EXERCISE PROMPT: When a line of the records contains "Access", copy it.
-- LISTED ENTRIES follows --
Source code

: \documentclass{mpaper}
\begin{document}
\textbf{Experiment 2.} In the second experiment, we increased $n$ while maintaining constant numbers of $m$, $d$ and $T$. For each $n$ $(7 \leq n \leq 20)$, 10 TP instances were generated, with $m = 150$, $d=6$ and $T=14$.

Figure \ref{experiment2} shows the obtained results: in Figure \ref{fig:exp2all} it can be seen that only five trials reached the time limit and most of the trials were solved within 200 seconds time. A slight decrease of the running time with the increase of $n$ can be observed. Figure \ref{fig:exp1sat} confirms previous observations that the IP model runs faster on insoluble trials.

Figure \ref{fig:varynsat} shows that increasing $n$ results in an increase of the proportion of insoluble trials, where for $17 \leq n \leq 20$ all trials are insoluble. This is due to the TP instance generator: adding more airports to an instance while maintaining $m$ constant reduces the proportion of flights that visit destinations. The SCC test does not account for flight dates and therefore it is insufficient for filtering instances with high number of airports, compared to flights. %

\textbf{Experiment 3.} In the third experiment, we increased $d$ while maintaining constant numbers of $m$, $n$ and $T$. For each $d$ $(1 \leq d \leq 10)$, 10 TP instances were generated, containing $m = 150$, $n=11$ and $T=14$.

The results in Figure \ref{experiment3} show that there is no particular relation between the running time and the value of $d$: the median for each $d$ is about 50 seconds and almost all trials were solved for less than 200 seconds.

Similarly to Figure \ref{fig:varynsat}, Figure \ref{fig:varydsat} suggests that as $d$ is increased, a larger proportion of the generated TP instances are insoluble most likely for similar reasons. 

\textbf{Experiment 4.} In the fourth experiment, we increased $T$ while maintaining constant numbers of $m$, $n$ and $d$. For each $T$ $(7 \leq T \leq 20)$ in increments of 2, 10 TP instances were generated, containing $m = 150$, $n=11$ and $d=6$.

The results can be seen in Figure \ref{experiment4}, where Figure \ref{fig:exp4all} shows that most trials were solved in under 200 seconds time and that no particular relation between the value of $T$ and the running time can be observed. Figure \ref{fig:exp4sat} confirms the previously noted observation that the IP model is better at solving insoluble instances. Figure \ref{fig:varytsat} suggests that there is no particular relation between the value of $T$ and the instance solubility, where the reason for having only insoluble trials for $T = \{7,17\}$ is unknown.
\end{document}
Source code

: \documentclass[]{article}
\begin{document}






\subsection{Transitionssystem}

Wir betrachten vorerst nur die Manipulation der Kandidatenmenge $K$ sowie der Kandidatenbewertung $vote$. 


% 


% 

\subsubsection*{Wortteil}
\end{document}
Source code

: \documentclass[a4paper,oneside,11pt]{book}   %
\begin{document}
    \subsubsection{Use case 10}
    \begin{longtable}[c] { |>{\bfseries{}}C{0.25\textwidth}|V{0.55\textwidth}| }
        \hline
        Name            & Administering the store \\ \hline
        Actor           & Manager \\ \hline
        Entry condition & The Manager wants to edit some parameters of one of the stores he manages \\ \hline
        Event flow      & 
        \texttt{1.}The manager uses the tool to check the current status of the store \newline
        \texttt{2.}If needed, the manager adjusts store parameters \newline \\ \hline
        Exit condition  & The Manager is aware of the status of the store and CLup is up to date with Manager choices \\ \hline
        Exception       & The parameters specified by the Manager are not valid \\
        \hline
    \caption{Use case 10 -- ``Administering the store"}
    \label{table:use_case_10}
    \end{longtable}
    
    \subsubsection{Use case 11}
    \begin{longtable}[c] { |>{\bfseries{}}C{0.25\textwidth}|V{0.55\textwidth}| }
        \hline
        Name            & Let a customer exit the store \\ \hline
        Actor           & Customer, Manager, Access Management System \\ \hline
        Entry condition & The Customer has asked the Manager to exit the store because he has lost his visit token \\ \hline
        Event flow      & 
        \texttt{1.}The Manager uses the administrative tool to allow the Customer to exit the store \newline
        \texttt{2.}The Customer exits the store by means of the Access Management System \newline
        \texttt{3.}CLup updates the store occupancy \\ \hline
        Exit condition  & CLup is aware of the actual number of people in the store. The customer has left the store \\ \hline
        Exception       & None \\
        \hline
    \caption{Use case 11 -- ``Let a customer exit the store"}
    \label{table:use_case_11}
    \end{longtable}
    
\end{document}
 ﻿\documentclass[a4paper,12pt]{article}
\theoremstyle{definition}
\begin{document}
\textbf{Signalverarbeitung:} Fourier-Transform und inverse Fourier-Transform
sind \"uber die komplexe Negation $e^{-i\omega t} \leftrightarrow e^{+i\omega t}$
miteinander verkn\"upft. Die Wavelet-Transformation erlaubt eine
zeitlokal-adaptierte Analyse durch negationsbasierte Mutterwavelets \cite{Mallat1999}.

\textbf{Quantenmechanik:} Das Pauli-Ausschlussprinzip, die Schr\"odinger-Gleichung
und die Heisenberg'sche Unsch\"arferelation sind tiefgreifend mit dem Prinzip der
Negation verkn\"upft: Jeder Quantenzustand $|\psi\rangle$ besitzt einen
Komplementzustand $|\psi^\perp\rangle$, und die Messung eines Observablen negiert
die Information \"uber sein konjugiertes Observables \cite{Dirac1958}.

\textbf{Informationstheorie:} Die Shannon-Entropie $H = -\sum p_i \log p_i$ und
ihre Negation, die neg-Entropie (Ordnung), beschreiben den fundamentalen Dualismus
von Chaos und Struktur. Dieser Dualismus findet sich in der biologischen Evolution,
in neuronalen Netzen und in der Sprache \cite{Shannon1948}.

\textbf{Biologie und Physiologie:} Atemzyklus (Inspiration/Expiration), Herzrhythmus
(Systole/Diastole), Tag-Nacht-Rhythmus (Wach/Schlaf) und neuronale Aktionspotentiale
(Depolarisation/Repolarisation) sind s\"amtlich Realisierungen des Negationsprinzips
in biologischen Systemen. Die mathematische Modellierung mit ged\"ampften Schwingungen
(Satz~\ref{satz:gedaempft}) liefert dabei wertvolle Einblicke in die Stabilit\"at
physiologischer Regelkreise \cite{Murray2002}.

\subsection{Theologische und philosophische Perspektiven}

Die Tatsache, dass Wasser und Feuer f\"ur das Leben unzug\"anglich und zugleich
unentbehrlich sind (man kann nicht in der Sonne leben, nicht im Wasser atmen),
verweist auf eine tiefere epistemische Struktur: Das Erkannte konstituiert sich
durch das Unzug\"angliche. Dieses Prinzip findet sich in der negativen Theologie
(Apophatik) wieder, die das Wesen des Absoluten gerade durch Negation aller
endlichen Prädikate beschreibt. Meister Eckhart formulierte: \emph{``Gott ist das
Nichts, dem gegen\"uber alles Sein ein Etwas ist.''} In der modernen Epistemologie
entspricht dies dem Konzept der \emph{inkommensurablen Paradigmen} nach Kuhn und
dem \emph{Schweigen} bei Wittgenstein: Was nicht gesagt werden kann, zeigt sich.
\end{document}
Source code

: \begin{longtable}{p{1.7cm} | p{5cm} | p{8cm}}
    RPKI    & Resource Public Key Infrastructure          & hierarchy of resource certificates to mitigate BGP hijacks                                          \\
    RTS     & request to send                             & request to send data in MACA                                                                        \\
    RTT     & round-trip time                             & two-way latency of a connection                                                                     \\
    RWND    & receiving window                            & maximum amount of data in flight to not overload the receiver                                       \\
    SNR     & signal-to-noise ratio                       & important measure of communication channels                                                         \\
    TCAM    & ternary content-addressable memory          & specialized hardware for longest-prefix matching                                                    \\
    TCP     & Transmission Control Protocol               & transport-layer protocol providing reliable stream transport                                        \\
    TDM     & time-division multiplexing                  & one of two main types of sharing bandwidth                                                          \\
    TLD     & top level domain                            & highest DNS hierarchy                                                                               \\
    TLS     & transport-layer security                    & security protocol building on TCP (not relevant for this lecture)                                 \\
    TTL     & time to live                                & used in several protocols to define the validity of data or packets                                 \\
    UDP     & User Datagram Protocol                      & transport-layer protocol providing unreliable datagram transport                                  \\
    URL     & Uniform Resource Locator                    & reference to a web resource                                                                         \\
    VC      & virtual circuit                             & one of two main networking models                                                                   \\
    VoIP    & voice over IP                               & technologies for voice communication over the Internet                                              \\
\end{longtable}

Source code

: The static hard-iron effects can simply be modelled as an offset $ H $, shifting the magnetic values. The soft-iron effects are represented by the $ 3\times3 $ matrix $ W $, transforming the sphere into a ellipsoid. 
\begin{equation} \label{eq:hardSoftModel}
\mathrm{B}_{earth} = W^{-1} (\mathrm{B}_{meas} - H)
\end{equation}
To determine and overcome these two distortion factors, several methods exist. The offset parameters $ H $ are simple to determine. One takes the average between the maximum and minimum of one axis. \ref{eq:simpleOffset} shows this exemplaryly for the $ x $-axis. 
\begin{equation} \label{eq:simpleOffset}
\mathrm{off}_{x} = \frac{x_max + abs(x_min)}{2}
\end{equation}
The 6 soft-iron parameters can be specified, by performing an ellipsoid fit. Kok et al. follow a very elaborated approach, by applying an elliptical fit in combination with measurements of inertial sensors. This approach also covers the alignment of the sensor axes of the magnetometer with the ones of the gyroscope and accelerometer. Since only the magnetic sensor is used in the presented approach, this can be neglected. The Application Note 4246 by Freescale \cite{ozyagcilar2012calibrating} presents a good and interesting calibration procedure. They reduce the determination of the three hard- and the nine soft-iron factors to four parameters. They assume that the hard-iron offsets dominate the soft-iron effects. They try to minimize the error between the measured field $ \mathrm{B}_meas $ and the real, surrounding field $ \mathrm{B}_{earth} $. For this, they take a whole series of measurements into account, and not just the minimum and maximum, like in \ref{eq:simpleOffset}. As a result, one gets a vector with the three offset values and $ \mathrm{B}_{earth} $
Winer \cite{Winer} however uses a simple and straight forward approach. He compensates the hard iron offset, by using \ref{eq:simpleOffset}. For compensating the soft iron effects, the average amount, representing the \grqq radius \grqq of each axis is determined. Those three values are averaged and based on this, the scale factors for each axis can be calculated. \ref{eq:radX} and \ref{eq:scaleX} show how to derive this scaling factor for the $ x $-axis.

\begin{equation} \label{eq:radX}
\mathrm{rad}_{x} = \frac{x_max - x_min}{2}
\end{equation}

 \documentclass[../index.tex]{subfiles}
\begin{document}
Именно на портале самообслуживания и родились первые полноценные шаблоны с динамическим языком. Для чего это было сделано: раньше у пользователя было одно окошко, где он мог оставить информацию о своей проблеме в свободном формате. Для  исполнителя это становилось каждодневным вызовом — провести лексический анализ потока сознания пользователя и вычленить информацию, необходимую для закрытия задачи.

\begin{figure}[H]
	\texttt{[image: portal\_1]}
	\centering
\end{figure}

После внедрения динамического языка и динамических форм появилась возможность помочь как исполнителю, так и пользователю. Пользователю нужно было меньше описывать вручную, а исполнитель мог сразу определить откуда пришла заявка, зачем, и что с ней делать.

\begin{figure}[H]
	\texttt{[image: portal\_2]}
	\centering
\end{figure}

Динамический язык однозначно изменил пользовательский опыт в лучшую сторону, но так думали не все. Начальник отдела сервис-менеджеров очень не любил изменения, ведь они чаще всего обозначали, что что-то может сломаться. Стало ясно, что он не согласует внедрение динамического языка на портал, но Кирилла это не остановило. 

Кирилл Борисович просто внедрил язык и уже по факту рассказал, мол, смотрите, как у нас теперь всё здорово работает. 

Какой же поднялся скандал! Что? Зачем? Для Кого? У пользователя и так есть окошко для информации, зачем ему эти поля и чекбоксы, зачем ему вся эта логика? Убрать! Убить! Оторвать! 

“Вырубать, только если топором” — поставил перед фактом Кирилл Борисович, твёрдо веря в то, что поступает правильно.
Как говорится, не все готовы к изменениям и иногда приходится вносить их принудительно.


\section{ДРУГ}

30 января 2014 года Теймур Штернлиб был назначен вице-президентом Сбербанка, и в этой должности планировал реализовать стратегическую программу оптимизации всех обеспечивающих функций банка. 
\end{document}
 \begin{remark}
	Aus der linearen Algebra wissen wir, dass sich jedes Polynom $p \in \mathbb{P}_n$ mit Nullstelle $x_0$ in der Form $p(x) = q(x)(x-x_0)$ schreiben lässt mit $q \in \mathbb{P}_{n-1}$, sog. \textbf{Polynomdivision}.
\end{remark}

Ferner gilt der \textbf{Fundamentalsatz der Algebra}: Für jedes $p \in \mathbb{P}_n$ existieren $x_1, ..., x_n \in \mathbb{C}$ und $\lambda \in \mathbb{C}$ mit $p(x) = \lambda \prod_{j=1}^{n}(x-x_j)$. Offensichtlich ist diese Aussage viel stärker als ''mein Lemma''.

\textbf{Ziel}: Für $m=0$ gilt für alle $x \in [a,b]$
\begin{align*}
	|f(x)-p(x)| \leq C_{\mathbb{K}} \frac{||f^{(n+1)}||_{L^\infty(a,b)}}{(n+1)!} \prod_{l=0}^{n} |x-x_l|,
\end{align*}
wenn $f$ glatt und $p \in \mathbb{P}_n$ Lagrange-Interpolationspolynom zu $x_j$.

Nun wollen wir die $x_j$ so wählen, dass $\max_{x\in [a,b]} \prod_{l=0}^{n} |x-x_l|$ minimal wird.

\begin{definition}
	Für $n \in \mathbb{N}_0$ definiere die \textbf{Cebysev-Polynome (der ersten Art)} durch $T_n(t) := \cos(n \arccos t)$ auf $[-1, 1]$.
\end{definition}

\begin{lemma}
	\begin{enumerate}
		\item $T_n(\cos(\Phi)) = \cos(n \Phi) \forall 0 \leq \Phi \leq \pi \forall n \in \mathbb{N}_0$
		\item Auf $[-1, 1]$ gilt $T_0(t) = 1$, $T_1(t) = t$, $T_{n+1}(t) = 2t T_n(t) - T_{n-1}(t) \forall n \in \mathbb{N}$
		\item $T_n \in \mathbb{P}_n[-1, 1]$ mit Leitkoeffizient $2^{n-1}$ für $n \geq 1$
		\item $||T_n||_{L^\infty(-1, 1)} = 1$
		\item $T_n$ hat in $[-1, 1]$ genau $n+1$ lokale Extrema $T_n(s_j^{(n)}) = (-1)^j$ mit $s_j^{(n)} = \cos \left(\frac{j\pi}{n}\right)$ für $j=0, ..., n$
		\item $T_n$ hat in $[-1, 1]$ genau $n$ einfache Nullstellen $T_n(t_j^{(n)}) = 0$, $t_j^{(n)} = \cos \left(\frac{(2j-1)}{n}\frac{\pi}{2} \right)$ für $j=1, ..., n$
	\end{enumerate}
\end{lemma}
-- LISTED ENTRIES concluded --
TASK RESPONSE:
        Actor           & Customer, Manager, Access Management System \\ \hline
        \texttt{2.}The Customer exits the store by means of the Access Management System \newline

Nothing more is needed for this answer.